11 responses to “Weekly Love Letters”

  1. Kristy Newport says:

    Tonette,
    What a treasure…your love letters! My heart sank upon hearing of them being lost with your mom. I hope you might be able to recover some of these wonderful emails from friends who received them!?

    Letters are a wonderful way to communicate. This is how I began writing as a youth.

    Idea….if you were to sit down and write (REWRITE) about your adventures as a missionary in Africa…what joy would you get from this? I hope you continue to share about your time in Africa in your blogs.
    Kristy

    • Tonette Kellett says:

      Kristy,

      I could definitely rewrite about many of my adventures, but there are so many of the day to day ones that the letters held that my memory has just lost to time, sadly. I do wish I still had them. They were treasures!

  2. mm David Beavis says:

    Hi Tonnett,

    What you wrote here resonated with me:

    “The more we love something, the more resistance that is felt. The opposite of love isn’t hate, it is indifference – or not caring. The more resistance you experience when you are working on a project, then the more important your project is to you, and the more gratifying it will be when you finish it.”

    It made me wonder if I should implement the “eat the frog first” strategy and have the first task on my to do list be the one that is both most important and the source of the most resistance.

    • Tonette Kellett says:

      David,

      Maybe so. For me personally, I usually try to do the most difficult first and save the most enjoyable for last, no matter what task I am tackling. So I guess I always tend to eat the frog first, just to get it out of the way.

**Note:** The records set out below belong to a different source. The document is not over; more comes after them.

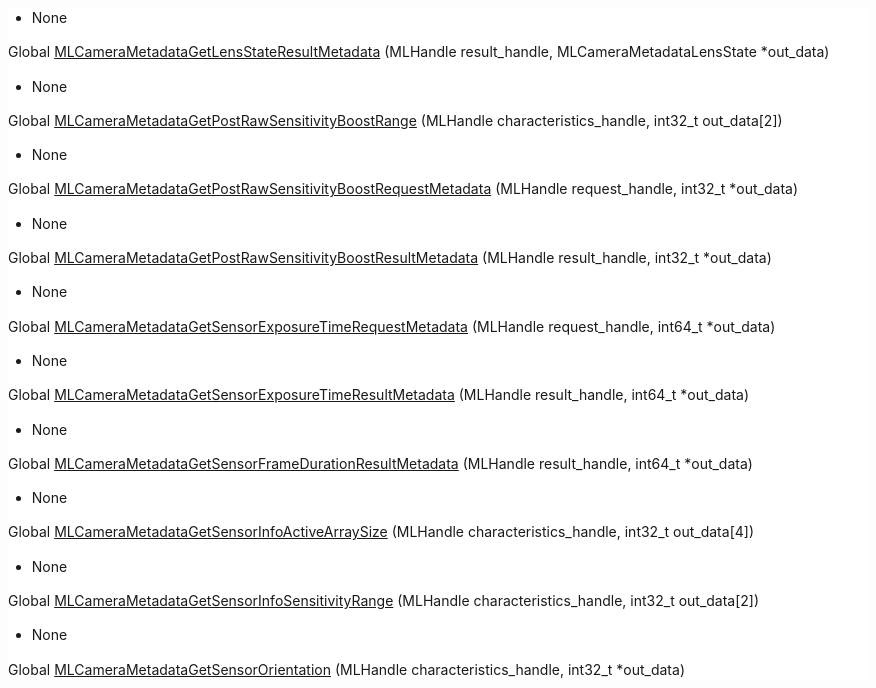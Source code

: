 *  None  

Global [MLCameraMetadataGetLensStateResultMetadata](/versioned_docs/version-14-Jun-2023/api-ref/api/Modules/group___camera_metadata/group___camera_metadata.md#mlresult-mlcamerametadatagetlensstateresultmetadata)  (MLHandle result_handle, MLCameraMetadataLensState *out_data)

*  None  

Global [MLCameraMetadataGetPostRawSensitivityBoostRange](/versioned_docs/version-14-Jun-2023/api-ref/api/Modules/group___camera_metadata/group___camera_metadata.md#mlresult-mlcamerametadatagetpostrawsensitivityboostrange)  (MLHandle characteristics_handle, int32_t out_data[2])

*  None  

Global [MLCameraMetadataGetPostRawSensitivityBoostRequestMetadata](/versioned_docs/version-14-Jun-2023/api-ref/api/Modules/group___camera_metadata/group___camera_metadata.md#mlresult-mlcamerametadatagetpostrawsensitivityboostrequestmetadata)  (MLHandle request_handle, int32_t *out_data)

*  None  

Global [MLCameraMetadataGetPostRawSensitivityBoostResultMetadata](/versioned_docs/version-14-Jun-2023/api-ref/api/Modules/group___camera_metadata/group___camera_metadata.md#mlresult-mlcamerametadatagetpostrawsensitivityboostresultmetadata)  (MLHandle result_handle, int32_t *out_data)

*  None  

Global [MLCameraMetadataGetSensorExposureTimeRequestMetadata](/versioned_docs/version-14-Jun-2023/api-ref/api/Modules/group___camera_metadata/group___camera_metadata.md#mlresult-mlcamerametadatagetsensorexposuretimerequestmetadata)  (MLHandle request_handle, int64_t *out_data)

*  None  

Global [MLCameraMetadataGetSensorExposureTimeResultMetadata](/versioned_docs/version-14-Jun-2023/api-ref/api/Modules/group___camera_metadata/group___camera_metadata.md#mlresult-mlcamerametadatagetsensorexposuretimeresultmetadata)  (MLHandle result_handle, int64_t *out_data)

*  None  

Global [MLCameraMetadataGetSensorFrameDurationResultMetadata](/versioned_docs/version-14-Jun-2023/api-ref/api/Modules/group___camera_metadata/group___camera_metadata.md#mlresult-mlcamerametadatagetsensorframedurationresultmetadata)  (MLHandle result_handle, int64_t *out_data)

*  None  

Global [MLCameraMetadataGetSensorInfoActiveArraySize](/versioned_docs/version-14-Jun-2023/api-ref/api/Modules/group___camera_metadata/group___camera_metadata.md#mlresult-mlcamerametadatagetsensorinfoactivearraysize)  (MLHandle characteristics_handle, int32_t out_data[4])

*  None  

Global [MLCameraMetadataGetSensorInfoSensitivityRange](/versioned_docs/version-14-Jun-2023/api-ref/api/Modules/group___camera_metadata/group___camera_metadata.md#mlresult-mlcamerametadatagetsensorinfosensitivityrange)  (MLHandle characteristics_handle, int32_t out_data[2])

*  None  

Global [MLCameraMetadataGetSensorOrientation](/versioned_docs/version-14-Jun-2023/api-ref/api/Modules/group___camera_metadata/group___camera_metadata.md#mlresult-mlcamerametadatagetsensororientation)  (MLHandle characteristics_handle, int32_t *out_data)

  3. mm Chad McSwain says:

    Hi Tonette,
    I enjoyed learning that Stephen King was a teacher for a time. It is certainly where he discovered that everyone has a story to tell. I loved reading that you felt the same way. There is something beautiful in that we all have a story. Thank you for sharing yours. I hope you write the book.

  4. Jenny Steinbrenner Hale says:

    Tonette, I love how you launched from Pressfield and King into your story of sending your weekly Love Letters from Kenya. You did a lot of writing in those five years! Your updates to the people who received your letters must have been quite packed with information. I can only imagine how much they looked forward to receiving them. Were there ways in which the writing process benefited you during that five years?

    Do you think you still might write the book someday? I would sure like to read it.

    • Tonette Kellett says:

      Jenny,

      Writing the weekly love letters helped me to stay connected with friends and family back home for one thing. And it also was a way to capture the events of the week in a memorable way. I thought I was capturing the memories in a lasting way, but it turns out that I wasn’t.

      Someday I might actually write the book. If I do, I’ll let you know for sure. Thank you!

  5. mm Audrey Robinson says:

    Tonette, You have such a great ‘story-telling voice’, I would love to read about your stories from the past and even now.

    You may have said this – but did you actually love the writing process itself?

  6. Tonette Kellett says:

    Thank you Audrey. I did love writing the letters each week. It was something I certainly looked forward to at the time.

  7. Alana Hayes says:

    “Personally, I really related with the idea that to be a writer you had to read a lot and write a lot. There are no shortcuts in this.”

    This is so true!!!! I have found that when I am reading more and writing more the component of school comes easier. The minute I pause I almost have to relearn and get back in the groove.